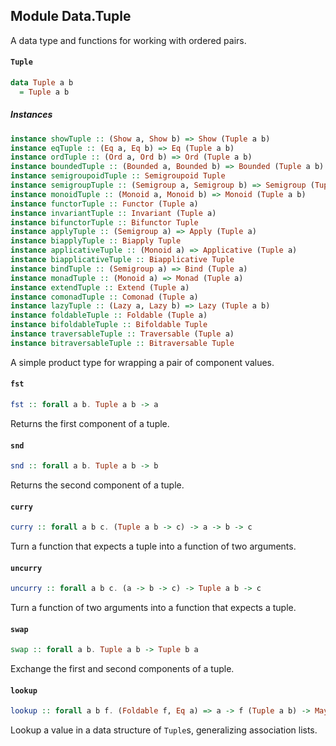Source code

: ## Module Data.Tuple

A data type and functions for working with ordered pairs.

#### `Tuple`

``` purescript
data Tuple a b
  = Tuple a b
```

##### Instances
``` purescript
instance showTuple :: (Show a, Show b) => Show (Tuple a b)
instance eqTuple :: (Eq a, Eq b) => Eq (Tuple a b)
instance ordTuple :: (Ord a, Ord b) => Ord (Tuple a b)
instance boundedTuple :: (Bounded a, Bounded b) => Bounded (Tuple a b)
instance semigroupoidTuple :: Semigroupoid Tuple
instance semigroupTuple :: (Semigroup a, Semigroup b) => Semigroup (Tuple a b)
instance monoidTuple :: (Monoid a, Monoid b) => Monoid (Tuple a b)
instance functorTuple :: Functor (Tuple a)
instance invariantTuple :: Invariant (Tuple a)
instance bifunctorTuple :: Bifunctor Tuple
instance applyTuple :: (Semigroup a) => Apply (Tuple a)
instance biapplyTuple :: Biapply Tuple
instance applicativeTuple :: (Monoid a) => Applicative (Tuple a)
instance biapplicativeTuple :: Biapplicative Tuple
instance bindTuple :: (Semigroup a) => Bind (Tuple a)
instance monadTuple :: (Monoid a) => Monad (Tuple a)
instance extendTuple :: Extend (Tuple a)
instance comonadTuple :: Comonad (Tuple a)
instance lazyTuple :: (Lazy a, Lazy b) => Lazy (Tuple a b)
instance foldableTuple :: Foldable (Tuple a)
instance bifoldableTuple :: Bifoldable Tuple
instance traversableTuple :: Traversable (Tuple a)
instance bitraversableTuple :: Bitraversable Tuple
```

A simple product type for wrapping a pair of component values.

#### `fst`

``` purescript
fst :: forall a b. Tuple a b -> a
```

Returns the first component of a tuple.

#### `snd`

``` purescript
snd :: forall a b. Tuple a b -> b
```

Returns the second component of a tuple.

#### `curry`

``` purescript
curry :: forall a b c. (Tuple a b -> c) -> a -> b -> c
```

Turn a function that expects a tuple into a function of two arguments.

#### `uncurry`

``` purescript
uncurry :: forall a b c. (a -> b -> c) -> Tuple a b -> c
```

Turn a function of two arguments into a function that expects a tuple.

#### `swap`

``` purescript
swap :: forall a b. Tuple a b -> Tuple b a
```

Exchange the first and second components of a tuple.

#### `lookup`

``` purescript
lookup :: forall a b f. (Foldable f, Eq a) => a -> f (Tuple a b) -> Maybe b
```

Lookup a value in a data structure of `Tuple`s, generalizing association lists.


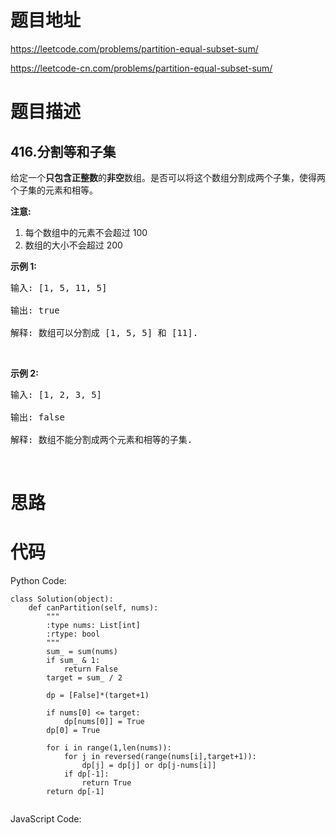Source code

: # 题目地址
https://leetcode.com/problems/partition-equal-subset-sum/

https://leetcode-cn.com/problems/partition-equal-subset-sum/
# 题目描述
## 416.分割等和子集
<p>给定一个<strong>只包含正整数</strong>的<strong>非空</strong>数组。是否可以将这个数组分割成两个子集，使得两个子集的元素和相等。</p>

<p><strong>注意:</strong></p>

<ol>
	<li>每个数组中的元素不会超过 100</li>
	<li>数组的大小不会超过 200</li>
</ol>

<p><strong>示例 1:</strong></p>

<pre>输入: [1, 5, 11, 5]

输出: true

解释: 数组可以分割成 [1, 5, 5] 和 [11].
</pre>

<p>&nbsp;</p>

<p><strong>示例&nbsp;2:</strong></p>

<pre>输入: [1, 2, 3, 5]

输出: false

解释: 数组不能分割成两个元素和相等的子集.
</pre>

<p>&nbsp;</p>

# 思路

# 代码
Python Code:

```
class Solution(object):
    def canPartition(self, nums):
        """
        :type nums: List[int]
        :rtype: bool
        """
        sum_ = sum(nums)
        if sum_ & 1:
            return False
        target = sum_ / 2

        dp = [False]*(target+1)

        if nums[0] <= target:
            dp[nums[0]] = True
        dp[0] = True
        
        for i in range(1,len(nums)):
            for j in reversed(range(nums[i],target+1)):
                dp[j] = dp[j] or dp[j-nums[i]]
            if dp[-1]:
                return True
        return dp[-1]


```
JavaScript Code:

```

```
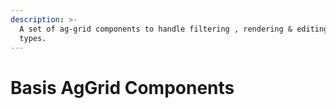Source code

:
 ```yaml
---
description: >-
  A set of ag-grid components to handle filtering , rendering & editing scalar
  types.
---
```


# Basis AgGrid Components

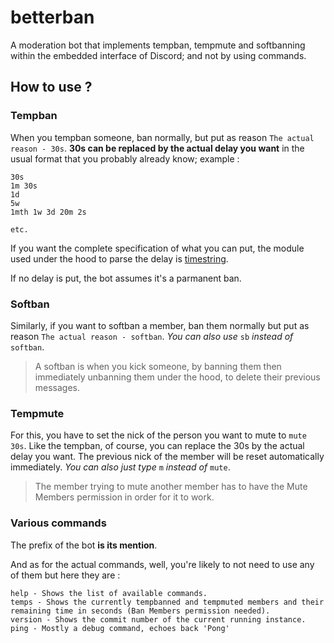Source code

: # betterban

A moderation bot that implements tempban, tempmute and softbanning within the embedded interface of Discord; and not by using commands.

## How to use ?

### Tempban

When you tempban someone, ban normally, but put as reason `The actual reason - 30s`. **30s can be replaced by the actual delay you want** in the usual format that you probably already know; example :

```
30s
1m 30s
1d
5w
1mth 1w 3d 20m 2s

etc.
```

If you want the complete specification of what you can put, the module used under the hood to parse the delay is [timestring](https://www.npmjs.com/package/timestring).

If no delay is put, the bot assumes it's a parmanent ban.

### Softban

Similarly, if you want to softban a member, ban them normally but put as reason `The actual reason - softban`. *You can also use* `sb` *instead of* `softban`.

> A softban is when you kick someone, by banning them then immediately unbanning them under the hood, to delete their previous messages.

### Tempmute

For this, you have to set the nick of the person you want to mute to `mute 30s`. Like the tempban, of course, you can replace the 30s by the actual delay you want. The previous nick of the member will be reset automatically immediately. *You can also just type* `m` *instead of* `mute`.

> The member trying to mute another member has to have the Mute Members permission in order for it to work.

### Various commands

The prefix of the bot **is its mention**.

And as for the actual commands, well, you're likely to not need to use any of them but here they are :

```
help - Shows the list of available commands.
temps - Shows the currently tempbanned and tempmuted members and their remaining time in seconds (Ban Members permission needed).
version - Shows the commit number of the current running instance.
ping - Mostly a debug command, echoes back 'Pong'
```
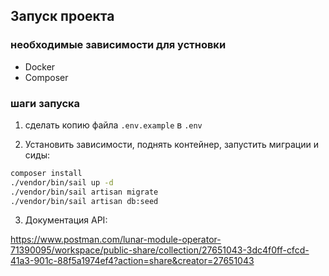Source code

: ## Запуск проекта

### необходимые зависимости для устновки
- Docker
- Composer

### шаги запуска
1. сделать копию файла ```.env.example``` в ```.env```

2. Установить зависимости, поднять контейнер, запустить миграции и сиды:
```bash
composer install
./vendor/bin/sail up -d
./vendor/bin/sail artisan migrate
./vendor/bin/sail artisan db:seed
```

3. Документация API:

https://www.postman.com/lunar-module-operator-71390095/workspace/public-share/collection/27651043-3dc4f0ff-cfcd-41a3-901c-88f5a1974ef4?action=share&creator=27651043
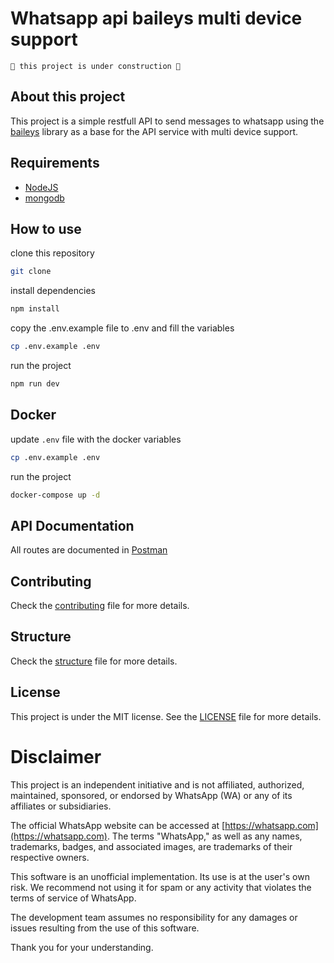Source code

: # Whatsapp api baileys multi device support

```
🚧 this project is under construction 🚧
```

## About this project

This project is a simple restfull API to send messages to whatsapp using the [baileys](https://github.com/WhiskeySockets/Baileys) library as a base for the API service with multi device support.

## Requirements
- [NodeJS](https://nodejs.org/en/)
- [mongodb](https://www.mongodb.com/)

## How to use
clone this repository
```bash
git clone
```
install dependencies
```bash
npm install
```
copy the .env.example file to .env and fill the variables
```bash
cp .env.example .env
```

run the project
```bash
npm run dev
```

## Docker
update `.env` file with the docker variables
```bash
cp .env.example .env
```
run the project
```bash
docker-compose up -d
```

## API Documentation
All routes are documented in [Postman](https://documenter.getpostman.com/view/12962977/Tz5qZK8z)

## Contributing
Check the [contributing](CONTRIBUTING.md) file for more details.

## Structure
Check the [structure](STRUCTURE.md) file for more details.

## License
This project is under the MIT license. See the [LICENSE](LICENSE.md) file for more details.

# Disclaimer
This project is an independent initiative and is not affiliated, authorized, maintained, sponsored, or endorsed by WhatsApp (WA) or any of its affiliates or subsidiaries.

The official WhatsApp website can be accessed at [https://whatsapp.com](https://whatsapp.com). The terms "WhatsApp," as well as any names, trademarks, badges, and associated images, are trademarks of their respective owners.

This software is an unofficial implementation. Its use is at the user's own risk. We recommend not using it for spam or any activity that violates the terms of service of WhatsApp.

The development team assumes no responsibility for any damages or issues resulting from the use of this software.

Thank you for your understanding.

-*-*-

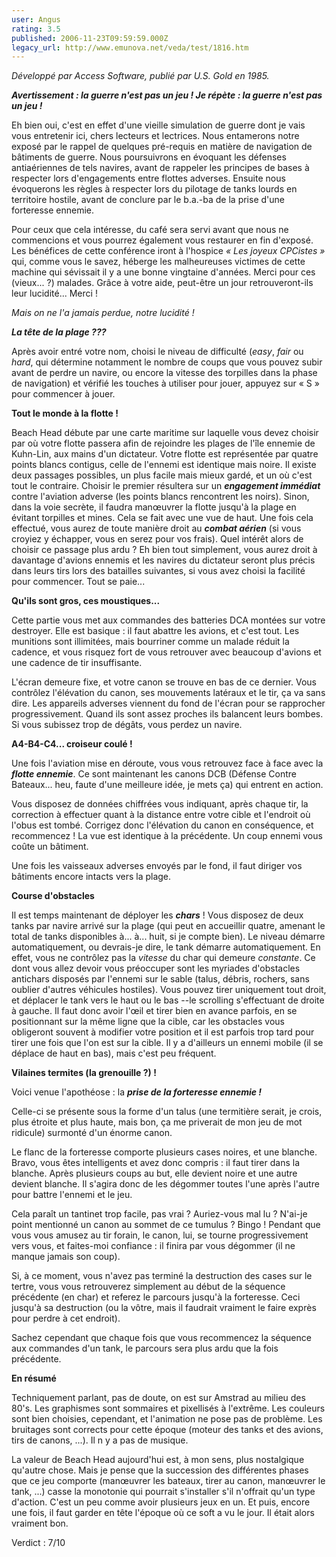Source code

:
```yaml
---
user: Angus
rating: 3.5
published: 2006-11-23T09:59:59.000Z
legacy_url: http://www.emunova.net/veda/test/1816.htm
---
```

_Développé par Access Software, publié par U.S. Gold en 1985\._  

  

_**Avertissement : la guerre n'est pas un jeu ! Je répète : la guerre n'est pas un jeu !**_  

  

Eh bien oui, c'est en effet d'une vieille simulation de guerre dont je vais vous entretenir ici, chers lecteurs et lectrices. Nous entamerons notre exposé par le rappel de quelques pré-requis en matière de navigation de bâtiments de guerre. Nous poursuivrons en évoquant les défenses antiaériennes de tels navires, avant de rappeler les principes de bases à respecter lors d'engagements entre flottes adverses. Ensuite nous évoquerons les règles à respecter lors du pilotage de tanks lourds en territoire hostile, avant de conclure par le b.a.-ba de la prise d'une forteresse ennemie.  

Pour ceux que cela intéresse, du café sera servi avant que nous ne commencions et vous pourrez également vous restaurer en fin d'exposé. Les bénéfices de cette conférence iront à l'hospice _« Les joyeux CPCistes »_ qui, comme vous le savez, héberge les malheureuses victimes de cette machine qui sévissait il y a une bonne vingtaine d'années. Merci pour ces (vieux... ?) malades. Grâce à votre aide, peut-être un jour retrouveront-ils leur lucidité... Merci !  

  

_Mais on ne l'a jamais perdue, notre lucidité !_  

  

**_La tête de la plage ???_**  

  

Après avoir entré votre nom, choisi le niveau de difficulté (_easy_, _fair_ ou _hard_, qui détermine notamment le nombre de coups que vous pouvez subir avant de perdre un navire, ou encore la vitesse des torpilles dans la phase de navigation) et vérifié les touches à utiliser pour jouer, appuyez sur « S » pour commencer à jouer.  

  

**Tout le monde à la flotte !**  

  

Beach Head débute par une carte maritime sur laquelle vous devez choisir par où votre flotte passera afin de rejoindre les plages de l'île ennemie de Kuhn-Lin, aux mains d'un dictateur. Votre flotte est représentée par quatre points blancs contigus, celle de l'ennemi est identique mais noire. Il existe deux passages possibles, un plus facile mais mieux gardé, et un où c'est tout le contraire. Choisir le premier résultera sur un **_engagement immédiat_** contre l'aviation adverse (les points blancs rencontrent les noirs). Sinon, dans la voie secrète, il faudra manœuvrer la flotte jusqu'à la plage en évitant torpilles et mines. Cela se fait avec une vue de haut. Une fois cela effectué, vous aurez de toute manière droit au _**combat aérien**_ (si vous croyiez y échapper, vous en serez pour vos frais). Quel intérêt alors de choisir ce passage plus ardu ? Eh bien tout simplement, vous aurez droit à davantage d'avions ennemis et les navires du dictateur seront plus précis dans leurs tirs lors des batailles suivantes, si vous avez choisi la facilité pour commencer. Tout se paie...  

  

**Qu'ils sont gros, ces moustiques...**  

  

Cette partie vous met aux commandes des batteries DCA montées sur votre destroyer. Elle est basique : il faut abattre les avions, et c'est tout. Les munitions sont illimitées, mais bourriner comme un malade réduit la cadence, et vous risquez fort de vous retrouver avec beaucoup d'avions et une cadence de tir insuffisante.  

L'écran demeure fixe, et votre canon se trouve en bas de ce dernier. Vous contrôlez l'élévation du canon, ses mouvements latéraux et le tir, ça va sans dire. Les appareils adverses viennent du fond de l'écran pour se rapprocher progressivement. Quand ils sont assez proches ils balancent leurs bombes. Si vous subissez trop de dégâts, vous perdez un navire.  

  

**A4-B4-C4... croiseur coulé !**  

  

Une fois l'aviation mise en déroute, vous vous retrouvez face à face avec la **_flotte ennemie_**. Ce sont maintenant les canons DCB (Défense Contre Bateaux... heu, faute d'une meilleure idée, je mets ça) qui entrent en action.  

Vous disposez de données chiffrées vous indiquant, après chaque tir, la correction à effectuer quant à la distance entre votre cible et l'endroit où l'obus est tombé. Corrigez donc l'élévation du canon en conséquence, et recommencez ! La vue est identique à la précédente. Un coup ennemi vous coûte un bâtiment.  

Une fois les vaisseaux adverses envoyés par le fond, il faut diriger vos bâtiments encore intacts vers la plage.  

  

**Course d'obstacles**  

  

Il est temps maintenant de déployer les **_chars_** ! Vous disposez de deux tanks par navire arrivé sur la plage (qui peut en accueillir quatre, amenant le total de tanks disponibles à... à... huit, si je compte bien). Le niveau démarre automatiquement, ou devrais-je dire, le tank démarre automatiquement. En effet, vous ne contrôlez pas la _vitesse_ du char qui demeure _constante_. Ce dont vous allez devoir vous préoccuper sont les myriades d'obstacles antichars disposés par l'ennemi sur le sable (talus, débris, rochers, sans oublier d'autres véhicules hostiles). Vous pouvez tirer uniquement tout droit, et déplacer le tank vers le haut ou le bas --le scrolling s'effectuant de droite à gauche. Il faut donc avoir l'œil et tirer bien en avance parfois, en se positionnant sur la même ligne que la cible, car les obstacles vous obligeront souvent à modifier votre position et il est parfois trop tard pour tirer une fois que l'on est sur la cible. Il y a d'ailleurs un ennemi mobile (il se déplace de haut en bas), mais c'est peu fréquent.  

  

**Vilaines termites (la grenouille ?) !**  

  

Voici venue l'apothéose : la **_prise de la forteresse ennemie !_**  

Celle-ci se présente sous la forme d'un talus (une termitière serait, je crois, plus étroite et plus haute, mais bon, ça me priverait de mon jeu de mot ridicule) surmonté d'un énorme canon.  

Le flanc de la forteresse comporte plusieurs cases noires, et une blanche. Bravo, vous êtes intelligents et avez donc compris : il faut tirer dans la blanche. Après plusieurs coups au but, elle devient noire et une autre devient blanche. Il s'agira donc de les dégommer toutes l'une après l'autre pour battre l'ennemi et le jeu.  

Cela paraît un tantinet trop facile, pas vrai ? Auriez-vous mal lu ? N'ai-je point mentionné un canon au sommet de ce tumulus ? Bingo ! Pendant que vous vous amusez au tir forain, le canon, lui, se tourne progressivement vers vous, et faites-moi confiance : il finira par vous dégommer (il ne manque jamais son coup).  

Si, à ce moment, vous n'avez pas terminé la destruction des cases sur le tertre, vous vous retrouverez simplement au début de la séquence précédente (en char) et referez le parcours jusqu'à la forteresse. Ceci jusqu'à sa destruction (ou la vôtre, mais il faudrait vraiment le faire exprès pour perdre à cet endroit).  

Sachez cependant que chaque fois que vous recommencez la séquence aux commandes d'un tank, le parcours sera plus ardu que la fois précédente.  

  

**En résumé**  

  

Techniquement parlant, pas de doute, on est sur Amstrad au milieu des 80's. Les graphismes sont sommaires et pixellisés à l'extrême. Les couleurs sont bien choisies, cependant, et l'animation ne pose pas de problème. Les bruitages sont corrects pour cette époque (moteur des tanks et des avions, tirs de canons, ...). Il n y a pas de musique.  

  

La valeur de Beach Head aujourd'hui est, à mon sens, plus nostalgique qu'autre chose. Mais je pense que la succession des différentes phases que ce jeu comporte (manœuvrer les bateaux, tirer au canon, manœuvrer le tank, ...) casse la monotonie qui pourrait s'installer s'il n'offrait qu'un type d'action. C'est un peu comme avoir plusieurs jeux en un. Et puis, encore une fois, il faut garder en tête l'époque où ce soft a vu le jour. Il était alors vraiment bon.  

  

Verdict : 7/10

-*-*-

### REQUIREMENT
Search the entries for the word "cependant", then gather every line that has it.

### ANSWER FOR THIS EXERCISE
Sachez cependant que chaque fois que vous recommencez la séquence aux commandes d'un tank, le parcours sera plus ardu que la fois précédente.  
Techniquement parlant, pas de doute, on est sur Amstrad au milieu des 80's. Les graphismes sont sommaires et pixellisés à l'extrême. Les couleurs sont bien choisies, cependant, et l'animation ne pose pas de problème. Les bruitages sont corrects pour cette époque (moteur des tanks et des avions, tirs de canons, ...). Il n y a pas de musique.  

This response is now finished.